- [EXERCISE REQUIREMENTS] Return all the lines below in which the string "instance" appears.

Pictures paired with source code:
+ + + + + + +

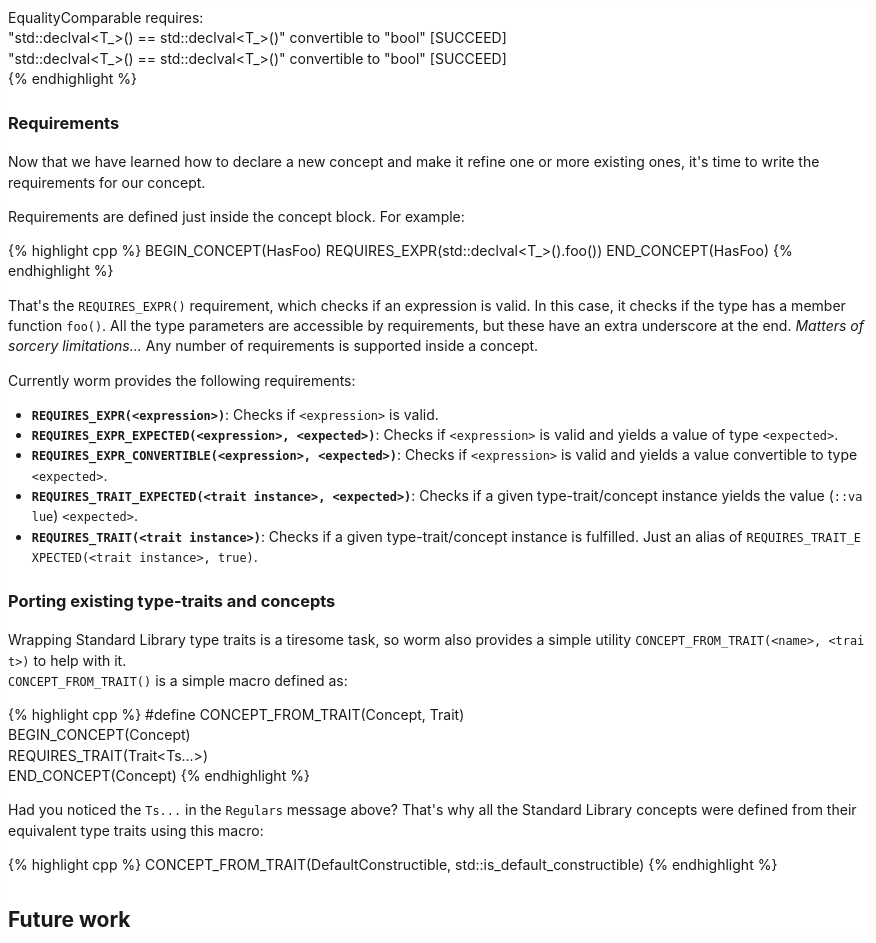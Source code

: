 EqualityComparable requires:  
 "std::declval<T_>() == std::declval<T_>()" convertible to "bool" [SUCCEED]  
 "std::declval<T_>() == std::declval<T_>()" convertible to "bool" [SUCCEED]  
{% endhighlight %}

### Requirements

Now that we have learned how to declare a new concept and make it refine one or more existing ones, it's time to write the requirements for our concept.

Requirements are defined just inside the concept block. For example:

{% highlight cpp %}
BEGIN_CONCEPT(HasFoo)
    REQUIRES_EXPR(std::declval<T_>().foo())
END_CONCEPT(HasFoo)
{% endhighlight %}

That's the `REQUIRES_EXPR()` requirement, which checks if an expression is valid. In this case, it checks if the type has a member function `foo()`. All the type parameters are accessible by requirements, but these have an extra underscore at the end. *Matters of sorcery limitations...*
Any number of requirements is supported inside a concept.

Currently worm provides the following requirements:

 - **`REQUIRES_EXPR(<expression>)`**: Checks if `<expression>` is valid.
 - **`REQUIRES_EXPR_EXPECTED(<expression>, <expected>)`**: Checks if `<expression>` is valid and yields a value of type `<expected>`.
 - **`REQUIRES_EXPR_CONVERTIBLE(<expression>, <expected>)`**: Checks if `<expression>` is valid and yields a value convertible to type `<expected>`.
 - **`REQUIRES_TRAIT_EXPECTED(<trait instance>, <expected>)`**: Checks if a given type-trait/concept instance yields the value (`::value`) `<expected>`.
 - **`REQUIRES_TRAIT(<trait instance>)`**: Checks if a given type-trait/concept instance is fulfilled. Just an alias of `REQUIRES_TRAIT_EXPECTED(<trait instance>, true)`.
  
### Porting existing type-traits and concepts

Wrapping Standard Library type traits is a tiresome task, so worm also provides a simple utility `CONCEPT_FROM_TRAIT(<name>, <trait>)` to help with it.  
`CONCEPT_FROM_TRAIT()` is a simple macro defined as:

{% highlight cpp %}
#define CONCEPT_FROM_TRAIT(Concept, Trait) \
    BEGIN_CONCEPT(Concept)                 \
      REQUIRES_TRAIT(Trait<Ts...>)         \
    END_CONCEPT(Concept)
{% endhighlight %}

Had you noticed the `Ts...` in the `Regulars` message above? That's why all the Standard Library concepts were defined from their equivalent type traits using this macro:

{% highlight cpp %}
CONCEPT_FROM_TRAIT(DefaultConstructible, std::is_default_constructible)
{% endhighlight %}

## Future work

+ + + + + + +

- [SOLVED EXERCISE]
 - **`REQUIRES_TRAIT_EXPECTED(<trait instance>, <expected>)`**: Checks if a given type-trait/concept instance yields the value (`::value`) `<expected>`.
 - **`REQUIRES_TRAIT(<trait instance>)`**: Checks if a given type-trait/concept instance is fulfilled. Just an alias of `REQUIRES_TRAIT_EXPECTED(<trait instance>, true)`.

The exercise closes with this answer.